Calculus of Variations:
Functionals
Principle of Least Action
The shortest path
The brachistochrone curve

2. Equations of the brachistochrone curve

We will first express the travel time between A and B, then look for the curve, that is the shape of the slide, that minimizes this time.

Let s the curvilinear abscissa. An element ds of the curve is expressed in cartesian coordinates as

ds = [1 + (dy/dx)²]^1/2 dx = [1 + y'²]^1/2 dx

ds/dx = [1 + (dy/dx)²]^1/2 dx = [1 + y'²]^1/2

The speed of the object is given by v = ds/dt.

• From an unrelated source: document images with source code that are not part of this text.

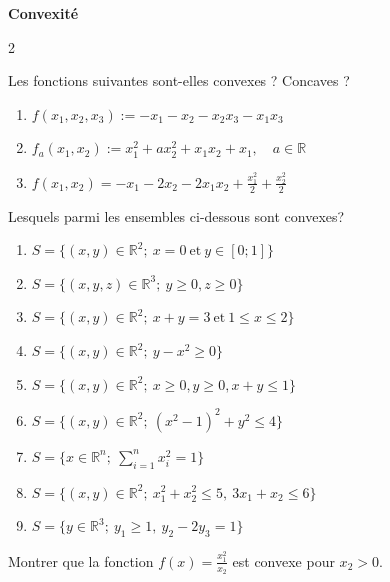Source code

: 
\begin{center}
	\textbf{{\large Convexité}}
\end{center}
\begin{multicols}{2}

\begin{exercice}
	Les fonctions suivantes sont-elles convexes ? Concaves ?
	\begin{enumerate}
		\item \( f(x_1, x_2, x_3) := -x_1 - x_2 - x_2x_3 - x_1x_3 \)
		\item \( f_a(x_1, x_2) := x_1^2 + a x_2^2 + x_1x_2 + x_1, \quad a \in \mathbb{R} \)
		\item \( f(x_1, x_2) = -x_1 - 2x_2 - 2x_1x_2 + \frac{x_1^2}{2} + \frac{x_2^2}{2} \)
	\end{enumerate}
\end{exercice}

\begin{exercice}
	Lesquels parmi les ensembles ci-dessous sont convexes?
	\begin{enumerate}[label=\arabic*.]
		\item \( S = \{(x, y) \in \mathbb{R}^2; \ x = 0 \ \text{et} \ y \in [0; 1]\} \)
		\item \( S = \{(x, y, z) \in \mathbb{R}^3; \ y \geq 0, z \geq 0\} \)
		\item \( S = \{(x, y) \in \mathbb{R}^2; \ x + y = 3 \ \text{et} \ 1 \leq x \leq 2\} \)
		\item \( S = \{(x, y) \in \mathbb{R}^2; \ y - x^2 \geq 0\} \)
		\item \( S = \{(x, y) \in \mathbb{R}^2; \ x \geq 0, y \geq 0, x + y \leq 1\} \)
		\item \( S = \{(x, y) \in \mathbb{R}^2; \ (x^2 - 1)^2 + y^2 \leq 4\} \)
		\item \( S = \{x \in \mathbb{R}^n; \ \sum_{i=1}^n x_i^2 = 1\} \)
		\item \( S = \{(x, y) \in \mathbb{R}^2; \ x_1^2 + x_2^2 \leq 5, \ 3x_1 + x_2 \leq 6\} \)
		\item \( S = \{y \in \mathbb{R}^3; \ y_1 \geq 1, \ y_2 - 2y_3 = 1\} \)
	\end{enumerate}
\end{exercice}

\begin{exercice}
	Montrer que la fonction $f(x) = \frac{x_{1}^{2}}{x_{2}}$ est convexe pour $x_{2} > 0$.
\end{exercice}


\end{multicols}
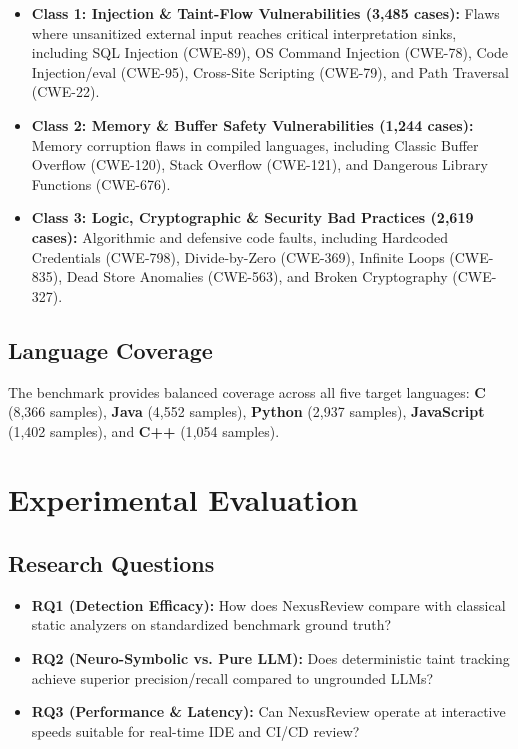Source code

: \documentclass[10pt,conference]{IEEEtran}
\begin{document}
\begin{itemize}
    \item \textbf{Class 1: Injection \& Taint-Flow Vulnerabilities (3{,}485 cases):} Flaws where unsanitized external input reaches critical interpretation sinks, including SQL Injection (CWE-89), OS Command Injection (CWE-78), Code Injection/eval (CWE-95), Cross-Site Scripting (CWE-79), and Path Traversal (CWE-22).
    \item \textbf{Class 2: Memory \& Buffer Safety Vulnerabilities (1{,}244 cases):} Memory corruption flaws in compiled languages, including Classic Buffer Overflow (CWE-120), Stack Overflow (CWE-121), and Dangerous Library Functions (CWE-676).
    \item \textbf{Class 3: Logic, Cryptographic \& Security Bad Practices (2{,}619 cases):} Algorithmic and defensive code faults, including Hardcoded Credentials (CWE-798), Divide-by-Zero (CWE-369), Infinite Loops (CWE-835), Dead Store Anomalies (CWE-563), and Broken Cryptography (CWE-327).
\end{itemize}

\subsection{Language Coverage}
The benchmark provides balanced coverage across all five target languages:
\textbf{C} (8{,}366 samples), \textbf{Java} (4{,}552 samples), \textbf{Python} (2{,}937 samples), \textbf{JavaScript} (1{,}402 samples), and \textbf{C++} (1{,}054 samples).

\section{Experimental Evaluation}

\subsection{Research Questions}
\begin{itemize}
    \item \textbf{RQ1 (Detection Efficacy):} How does NexusReview compare with classical static analyzers on standardized benchmark ground truth?
    \item \textbf{RQ2 (Neuro-Symbolic vs. Pure LLM):} Does deterministic taint tracking achieve superior precision/recall compared to ungrounded LLMs?
    \item \textbf{RQ3 (Performance \& Latency):} Can NexusReview operate at interactive speeds suitable for real-time IDE and CI/CD review?
\end{itemize}
\end{document}

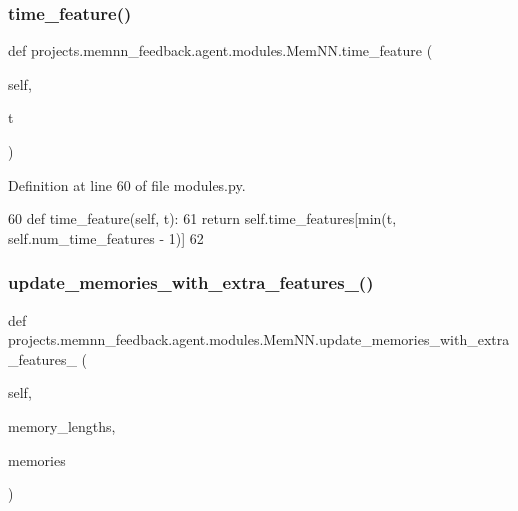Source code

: \subsubsection{\texorpdfstring{time\+\_\+feature()}{time\_feature()}}
{\footnotesize\ttfamily def projects.\+memnn\+\_\+feedback.\+agent.\+modules.\+Mem\+N\+N.\+time\+\_\+feature (\begin{DoxyParamCaption}\item[{}]{self,  }\item[{}]{t }\end{DoxyParamCaption})}



Definition at line 60 of file modules.\+py.


\begin{DoxyCode}
60     \textcolor{keyword}{def }time\_feature(self, t):
61         \textcolor{keywordflow}{return} self.time\_features[min(t, self.num\_time\_features - 1)]
62 
\end{DoxyCode}
\mbox{\label{classprojects_1_1memnn__feedback_1_1agent_1_1modules_1_1MemNN_a0842ffd89a6a7b05ecd96ffd9167ec25}} 
\subsubsection{\texorpdfstring{update\+\_\+memories\+\_\+with\+\_\+extra\+\_\+features\+\_\+()}{update\_memories\_with\_extra\_features\_()}}
{\footnotesize\ttfamily def projects.\+memnn\+\_\+feedback.\+agent.\+modules.\+Mem\+N\+N.\+update\+\_\+memories\+\_\+with\+\_\+extra\+\_\+features\+\_\+ (\begin{DoxyParamCaption}\item[{}]{self,  }\item[{}]{memory\+\_\+lengths,  }\item[{}]{memories }\end{DoxyParamCaption})}



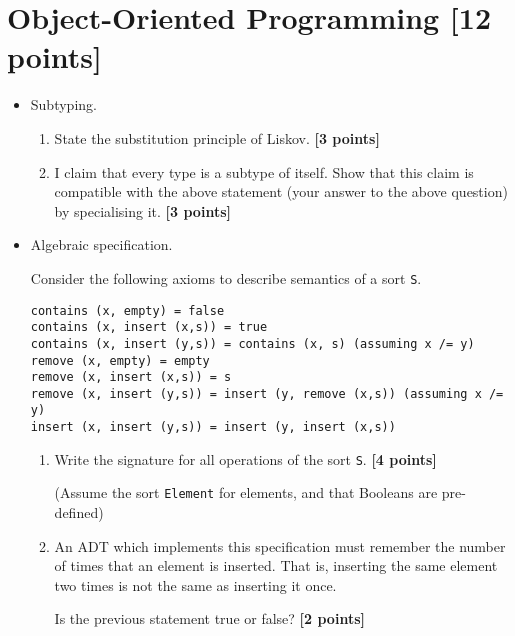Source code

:\documentclass{article}
\begin{document}
\newpage
\section{Object-Oriented Programming [12 points]}

\begin{itemize}

\item Subtyping.

\begin{enumerate}
\item State the substitution principle of Liskov. \hfill{\textbf{[3 points]}}

\item I claim that every type is a subtype of itself. Show that this claim is compatible with 
  the above statement (your answer to the above question) by specialising it. \hfill{\textbf{[3 points]}}
\end{enumerate}

\item Algebraic specification.

Consider the following axioms to describe semantics of a sort
\verb!S!.

\begin{verbatim}
contains (x, empty) = false
contains (x, insert (x,s)) = true
contains (x, insert (y,s)) = contains (x, s) (assuming x /= y)
remove (x, empty) = empty
remove (x, insert (x,s)) = s
remove (x, insert (y,s)) = insert (y, remove (x,s)) (assuming x /= y)
insert (x, insert (y,s)) = insert (y, insert (x,s))
\end{verbatim}

\begin{enumerate}
\item 
Write the signature for all operations of the sort \verb!S!. \hfill{\textbf{[4 points]}}

(Assume the sort \verb!Element! for elements, and that Booleans are
pre-defined) 

\item An ADT which implements this specification must remember the
  number of times that an element is inserted. That is, inserting the same
  element two times is not the same as inserting it once.

Is the previous statement true or false? \hfill{\textbf{[2 points]}}

\end{enumerate}


\end{itemize}


\newpage
\end{document}
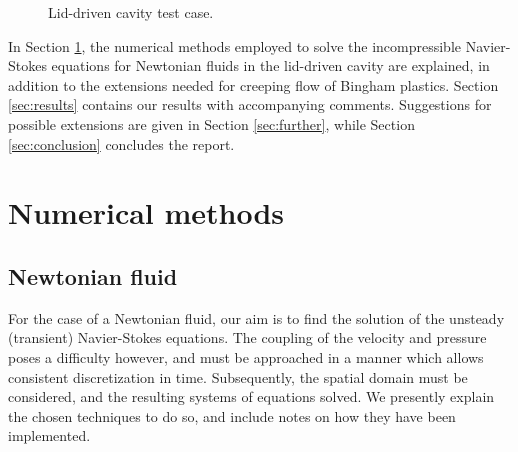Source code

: \documentclass[final,3p,twocolumn]{elsarticle}
\begin{document}
\begin{figure}[htb]
    \centering
    \caption{Lid-driven cavity test case.}
    \label{fig:lidDrivenCavity}
\end{figure}

In Section \ref{sec:numerical}, the numerical methods employed to solve the
incompressible Navier-Stokes equations for Newtonian fluids in the lid-driven
cavity are explained, in addition to the extensions needed for creeping flow of
Bingham plastics. Section \ref{sec:results} contains our results with
accompanying comments. Suggestions for possible extensions are given in Section
\ref{sec:further}, while Section \ref{sec:conclusion} concludes the report. 

\section{Numerical methods}
\label{sec:numerical}

\subsection{Newtonian fluid}
\label{subsec:newtonian}

For the case of a Newtonian fluid, our aim is to find the solution of the
unsteady (transient) Navier-Stokes equations. The coupling of the velocity and
pressure poses a difficulty however, and must be approached in a manner which
allows consistent discretization in time. Subsequently, the spatial domain must
be considered, and the resulting systems of equations solved.  We presently
explain the chosen techniques to do so, and include notes on how they have been
implemented. 
\end{document}
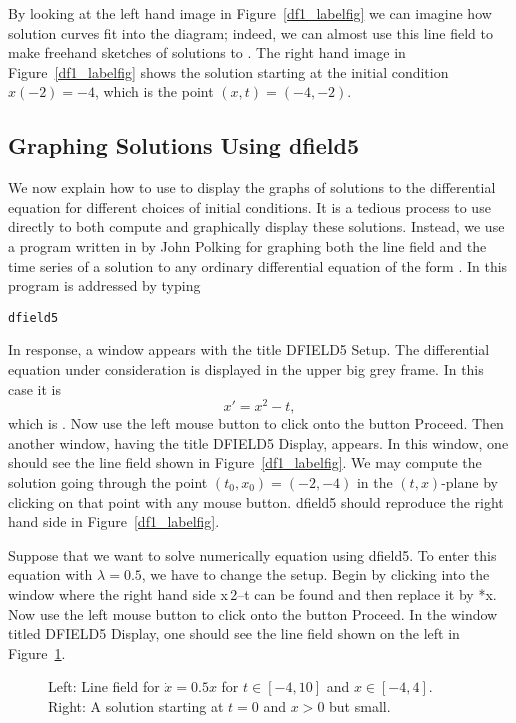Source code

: By looking at the left hand image in Figure~\ref{df1_labelfig}
we can imagine how solution curves fit into the diagram; indeed,
we can almost use this line field to make freehand sketches
of solutions to .  The right hand image in
Figure~\ref{df1_labelfig} shows the solution starting at the
initial condition $x(-2) = -4$, which is the point $(x,t)=(-4,-2)$.


\subsection*{Graphing Solutions Using {\sf dfield5}}

We now explain how to use \Matlab to display the graphs of
solutions to the differential equation  for different
choices of initial conditions.  It is a tedious process to use
\Matlab directly to both compute and graphically display these
solutions.  Instead, we use a program written in \Matlab by John
Polking for graphing both the line field and the time 
series of a solution to any ordinary differential equation of the form
.  In \Matlab this program is addressed by typing
\begin{verbatim}
dfield5
\end{verbatim}
In response, a window appears with the title {\sf
DFIELD5 Setup.}  The differential equation under consideration is 
displayed in the upper big grey frame.  In this case it is
\[
	x' = x^2 - t,
\]
which is .  Now use the left 
mouse button to click onto the button {\sf Proceed}.  
Then another window, having the title {\sf DFIELD5 Display},
appears.  In this window, one should see the line
field shown in Figure~\ref{df1_labelfig}.  We may compute the
solution going through the point $(t_0,x_0)=(-2,-4)$ in the
$(t,x)$-plane by clicking on that point with any mouse button.
{\sf dfield5} should reproduce the right hand side in
Figure~\ref{df1_labelfig}.

Suppose that we want to solve numerically equation 
using {\sf dfield5}. To enter this equation with $\lambda = 0.5$,
we have to change the setup.  Begin by clicking into the window
where the right hand side {\sf x\^{$\,\!$}2--t} can be found and
then replace it by {*x}.  Now use the left mouse button
to click onto the button {\sf Proceed}.  In the window titled
{\sf DFIELD5 Display}, one should see the line field
 shown on
the left in Figure~\ref{df_dsp1}.
\begin{figure}[htb]
    \centerline{%
    }
    \caption{Left: Line field for $\dot{x}=0.5x$ for $t\in [-4,10]$ and
		$x\in [-4,4]$.  Right: A solution starting at $t=0$ and
		$x>0$ but small.}
    \label{df_dsp1}
\end{figure}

The conservation of the mechanical energy at a point (x,y) is written as:

(1/2)mv² + mgy = mgh

That gives:

v = [2g(h - y)]^1/2

v = ds/dt = [2g(h - y)]^1/2

Let express the travel time T[y]. It is a functional that depends on the function y(x) of the bead. We have

dx/ds = (dx/dt) (dt/ds).

Therefore

dt/dx = (dt/ds)/(dx/ds) = (1/v)/(dx/ds).

Then

dt = (1/v) (ds/dx) dx = [1 + y'²]^1/2/[2g(h - y)]^1/2 dx
= [(1 + y'²)/2g(h - y)]^1/2

dt = [(1 + y'²)/2g(h - y)]^1/2 dx

The travel time T[y] is then written :

T[y] = ∫₀^d f(y, y')dx

Where f(y,y') = [(1 + y'²)/2g(h - y)]^1/2.
f(y,y') does not depend on x.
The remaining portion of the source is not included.